Storm Dennis followed hot on the heels of Storm Ciara this week, but the estate mercifully escaped significant disruption and continued its hard work towards springtime and the brighter, sustainable future beyond.

 

Last autumn, we were sadly obliged to fell young ash trees stricken by the fungal infection known as Chalara or Ash Dieback. As finer weather approaches, we’re planning for new life. This week, we mulched the sites of ash-felling in preparation for new tree-planting in a few weeks’ time.

 

Since the alarm was sounded in the South-East in 2012, Chalara’s wind-borne fungal spores have been slowly spreading across the UK. The Woodland Trust estimates that over time, 95% of UK ash trees will die at a cost to the rural economy of £15 billion. We’ll work hard to mitigate the loss and bring our woodlands back to their former glory.

Estate Manager Paul Barnes is looking towards a greener future for farming. He visited Ripon Farm Services in Louth to test-drive the fully electric Kramer Teleporter. Mirroring developments in the car industry, the Teleporter is one of the new wave of agricultural electric vehicles and is the first of its kind in the UK.

 

Estate Photographer Damian Furlong is to launch a new initiative in March. He’ll lead the South Ormsby Estate Photographic Club, which will meet fortnightly at The Old Rectory Guest House and allow local photographic talent to network and develop their craft. Planned activities include outdoor shoots by day and night, studio and model shoots, guest speakers and an annual exhibition.

 

With spring tantalisingly close, local entomologist Dr David Sheppard shared his insight into one of the heralds of better weather – the bumblebee. While only one species of bumblebee was sampled on Lime Tree Walk – the small garden bumblebee or Bombus hortorum – David believes there are likely to be up to eight species on the estate, centred on more flower-rich areas.
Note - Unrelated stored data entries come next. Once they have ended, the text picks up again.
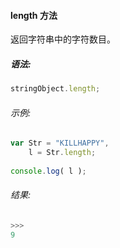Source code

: #### length 方法

  返回字符串中的字符数目。

##### 语法:

  ```javascript
  stringObject.length;
  ```

###### 示例:

  ```javascript
  var Str = "KILLHAPPY",
      l = Str.length;
	  
  console.log( l );
  ```

###### 结果:

  ```javascript
  >>>
  9
  ```
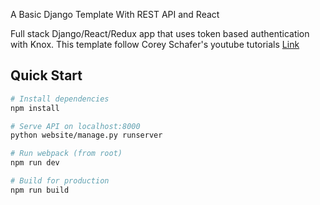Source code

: A Basic Django Template With REST API and React


Full stack Django/React/Redux app that uses token based authentication with Knox.
This template follow Corey Schafer's youtube tutorials [Link](https://www.youtube.com/playlist?list=PLillGF-RfqbbRA-CIUxlxkUpbq0IFkX60)

## Quick Start

```bash
# Install dependencies
npm install

# Serve API on localhost:8000
python website/manage.py runserver

# Run webpack (from root)
npm run dev

# Build for production
npm run build
```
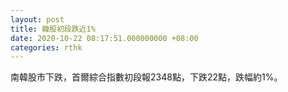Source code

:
 ```yaml
---
layout: post
title: 韓股初段跌近1%
date: 2020-10-22 08:17:51.000000000 +08:00
categories: rthk
---
```


南韓股市下跌，首爾綜合指數初段報2348點，下跌22點，跌幅約1%。
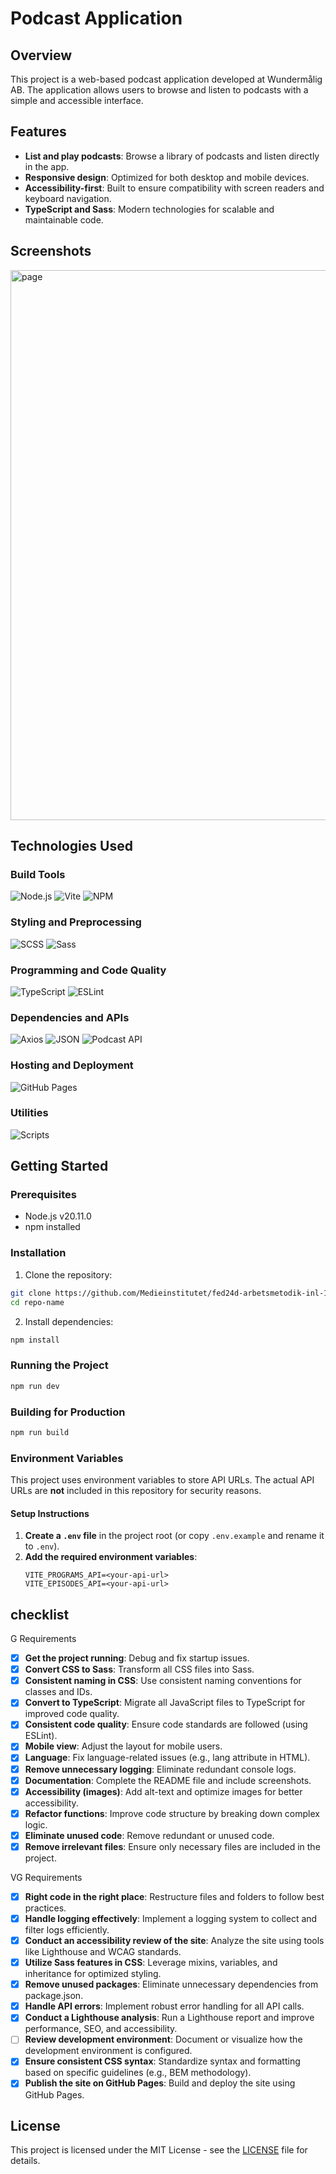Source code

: # Podcast Application

## Overview

This project is a web-based podcast application developed at Wundermålig AB. The application allows users to browse and listen to podcasts with a simple and accessible interface.

## Features

- **List and play podcasts**: Browse a library of podcasts and listen directly in the app.
- **Responsive design**: Optimized for both desktop and mobile devices.
- **Accessibility-first**: Built to ensure compatibility with screen readers and keyboard navigation.
- **TypeScript and Sass**: Modern technologies for scalable and maintainable code.

## Screenshots
<img width="880" alt="page" src="https://github.com/user-attachments/assets/96cd0ba6-0a2c-403a-bda1-11d34c8f2a4d" />


## Technologies Used

### Build Tools

![Node.js](https://img.shields.io/badge/Node.js-16.0-green?style=for-the-badge&logo=node.js&logoColor=white)
![Vite](https://img.shields.io/badge/Vite-6.0.6-646CFF?style=for-the-badge&logo=vite&logoColor=white)
![NPM](https://img.shields.io/badge/NPM-9.8.1-CB3837?style=for-the-badge&logo=npm&logoColor=white)

### Styling and Preprocessing

![SCSS](https://img.shields.io/badge/SCSS-CC6699?style=for-the-badge&logo=sass&logoColor=white)
![Sass](https://img.shields.io/badge/Sass-1.83.4-CC6699?style=for-the-badge&logo=sass&logoColor=white)

### Programming and Code Quality

![TypeScript](https://img.shields.io/badge/TypeScript-5.7.3-3178C6?style=for-the-badge&logo=typescript&logoColor=white)
![ESLint](https://img.shields.io/badge/ESLint-9.18.0-4B32C3?style=for-the-badge&logo=eslint&logoColor=white)

### Dependencies and APIs

![Axios](https://img.shields.io/badge/Axios-1.7.9-blue?style=for-the-badge&logo=axios&logoColor=white)
![JSON](https://img.shields.io/badge/Format-JSON-000000?style=for-the-badge&logo=json&logoColor=white)
![Podcast API](https://img.shields.io/badge/API-Podcast-informational?style=for-the-badge)

### Hosting and Deployment

![GitHub Pages](https://img.shields.io/badge/GitHub%20Pages-222222?style=for-the-badge&logo=githubpages&logoColor=white)

### Utilities

![Scripts](https://img.shields.io/badge/Uses-NPM%20Scripts-yellow?style=for-the-badge)

## Getting Started

### Prerequisites

- Node.js v20.11.0
- npm installed

### Installation

1. Clone the repository:

```bash
git clone https://github.com/Medieinstitutet/fed24d-arbetsmetodik-inl-1-OmarAlawi16
cd repo-name
```

2. Install dependencies:

```bash
npm install
```

### Running the Project

```bash
npm run dev
```

### Building for Production

```bash
npm run build
```

### Environment Variables

This project uses environment variables to store API URLs. The actual API URLs are **not** included in this repository for security reasons.

#### **Setup Instructions**

1. **Create a `.env` file** in the project root (or copy `.env.example` and rename it to `.env`).
2. **Add the required environment variables**:
   ```plaintext
   VITE_PROGRAMS_API=<your-api-url>
   VITE_EPISODES_API=<your-api-url>
   ```

## checklist

G Requirements

- [x] **Get the project running**: Debug and fix startup issues.
- [x] **Convert CSS to Sass**: Transform all CSS files into Sass.
- [x] **Consistent naming in CSS**: Use consistent naming conventions for classes and IDs.
- [x] **Convert to TypeScript**: Migrate all JavaScript files to TypeScript for improved code quality.
- [x] **Consistent code quality**: Ensure code standards are followed (using ESLint).
- [x] **Mobile view**: Adjust the layout for mobile users.
- [x] **Language**: Fix language-related issues (e.g., lang attribute in HTML).
- [x] **Remove unnecessary logging**: Eliminate redundant console logs.
- [x] **Documentation**: Complete the README file and include screenshots.
- [x] **Accessibility (images)**: Add alt-text and optimize images for better accessibility.
- [x] **Refactor functions**: Improve code structure by breaking down complex logic.
- [x] **Eliminate unused code**: Remove redundant or unused code.
- [x] **Remove irrelevant files**: Ensure only necessary files are included in the project.

VG Requirements

- [x] **Right code in the right place**: Restructure files and folders to follow best practices.
- [x] **Handle logging effectively**: Implement a logging system to collect and filter logs efficiently.
- [x] **Conduct an accessibility review of the site**: Analyze the site using tools like Lighthouse and WCAG standards.
- [x] **Utilize Sass features in CSS**: Leverage mixins, variables, and inheritance for optimized styling.
- [x] **Remove unused packages**: Eliminate unnecessary dependencies from package.json.
- [x] **Handle API errors**: Implement robust error handling for all API calls.
- [x] **Conduct a Lighthouse analysis**: Run a Lighthouse report and improve performance, SEO, and accessibility.
- [ ] **Review development environment**: Document or visualize how the development environment is configured.
- [x] **Ensure consistent CSS syntax**: Standardize syntax and formatting based on specific guidelines (e.g., BEM methodology).
- [x] **Publish the site on GitHub Pages**: Build and deploy the site using GitHub Pages.

## License

This project is licensed under the MIT License - see the [LICENSE](LICENSE) file for details.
Bumblebees and honeybees are social bees, whereas many other bee species are solitary. As honeybees tend to depend on human beekeepers, they are ignored in insect surveys in the same way that chickens are ignored by ornithologists.

 

Mated queen bumblebees emerge from hibernation when both air and soil warm up. After feeding on nectar from early-flowering plants, they scout out a nest-site. The sight of queen bees flying low in a systematic, quartering pattern is a conspicuous sign of spring. Once the queen moves into a site – old rodent burrows are sought-after real estate – she’ll build wax containers to store nectar and a ‘loaf’ of pollen, allowing her to bank food and survive bouts of foul weather.

 

The queen’s goal is to build a new colony. She starts by building cells from wax secreted from her own body, then lays an egg in each. Once hatched, she feeds the larvae with stored or freshly gathered pollen, depending on the weather. Within a fortnight, the initial larvae emerge as female, worker bumblebees, who immediately set to work building and maintaining the nest. The queen spends the rest of her life inside the nest, creating and being protected by the growing colony of female workers.
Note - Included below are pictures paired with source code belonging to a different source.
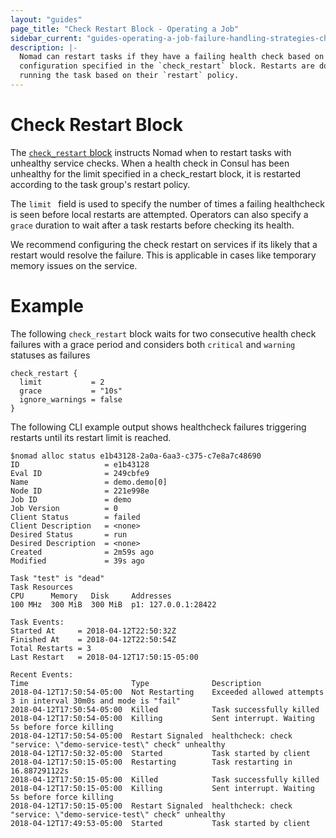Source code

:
 ```yaml
---
layout: "guides"
page_title: "Check Restart Block - Operating a Job"
sidebar_current: "guides-operating-a-job-failure-handling-strategies-check-restart"
description: |-
  Nomad can restart tasks if they have a failing health check based on
  configuration specified in the `check_restart` block. Restarts are done locally on the node
  running the task based on their `restart` policy.
---
```


# Check Restart Block

The [`check_restart` block][check restart] instructs Nomad when to restart tasks with unhealthy service checks.
When a health check in Consul has been unhealthy for the limit specified in a check_restart block,
it is restarted according to the task group's restart policy.

The `limit ` field is used to specify the number of times a failing healthcheck is seen before local restarts are attempted.
Operators can also specify a `grace` duration to wait after a task restarts before checking its health.

We recommend configuring the check restart on services if its likely that a restart would resolve the failure. This
is applicable in cases like temporary memory issues on the service.

# Example

The following `check_restart` block waits for two consecutive health check failures with a
grace period and considers both `critical` and `warning` statuses as failures

```text
check_restart {
  limit           = 2
  grace           = "10s"
  ignore_warnings = false
}
```

The following CLI example output shows healthcheck failures triggering restarts until its
restart limit is reached.

```
$nomad alloc status e1b43128-2a0a-6aa3-c375-c7e8a7c48690
ID                   = e1b43128
Eval ID              = 249cbfe9
Name                 = demo.demo[0]
Node ID              = 221e998e
Job ID               = demo
Job Version          = 0
Client Status        = failed
Client Description   = <none>
Desired Status       = run
Desired Description  = <none>
Created              = 2m59s ago
Modified             = 39s ago

Task "test" is "dead"
Task Resources
CPU      Memory   Disk     Addresses
100 MHz  300 MiB  300 MiB  p1: 127.0.0.1:28422

Task Events:
Started At     = 2018-04-12T22:50:32Z
Finished At    = 2018-04-12T22:50:54Z
Total Restarts = 3
Last Restart   = 2018-04-12T17:50:15-05:00

Recent Events:
Time                       Type              Description
2018-04-12T17:50:54-05:00  Not Restarting    Exceeded allowed attempts 3 in interval 30m0s and mode is "fail"
2018-04-12T17:50:54-05:00  Killed            Task successfully killed
2018-04-12T17:50:54-05:00  Killing           Sent interrupt. Waiting 5s before force killing
2018-04-12T17:50:54-05:00  Restart Signaled  healthcheck: check "service: \"demo-service-test\" check" unhealthy
2018-04-12T17:50:32-05:00  Started           Task started by client
2018-04-12T17:50:15-05:00  Restarting        Task restarting in 16.887291122s
2018-04-12T17:50:15-05:00  Killed            Task successfully killed
2018-04-12T17:50:15-05:00  Killing           Sent interrupt. Waiting 5s before force killing
2018-04-12T17:50:15-05:00  Restart Signaled  healthcheck: check "service: \"demo-service-test\" check" unhealthy
2018-04-12T17:49:53-05:00  Started           Task started by client
```

[check restart]: /docs/job-specification/check_restart.html "Nomad check restart Block"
The queen can control the gender of her larvae. Once a nest is well established, she begins to create male bumblebees, then towards the end of her life she creates her successors – new virgin queens who are given more and better food. Males mature first and are ejected, followed shortly afterwards by virgin queens. The males seek out other nests, mate with their outgoing virgin queens and die shortly afterwards.

 

This process is typically well underway by June or July, at which point the old queen dies. With no pheromone control from their queen and no brood to tend, the workers literally die for want of purpose and the nest decays. New mated queens may hibernate for up to nine months from mid-summer onwards, or in warmer seasons may create a later, second colony.

 

We’ll share more surprising insights into our natural environment as the seasons unfold.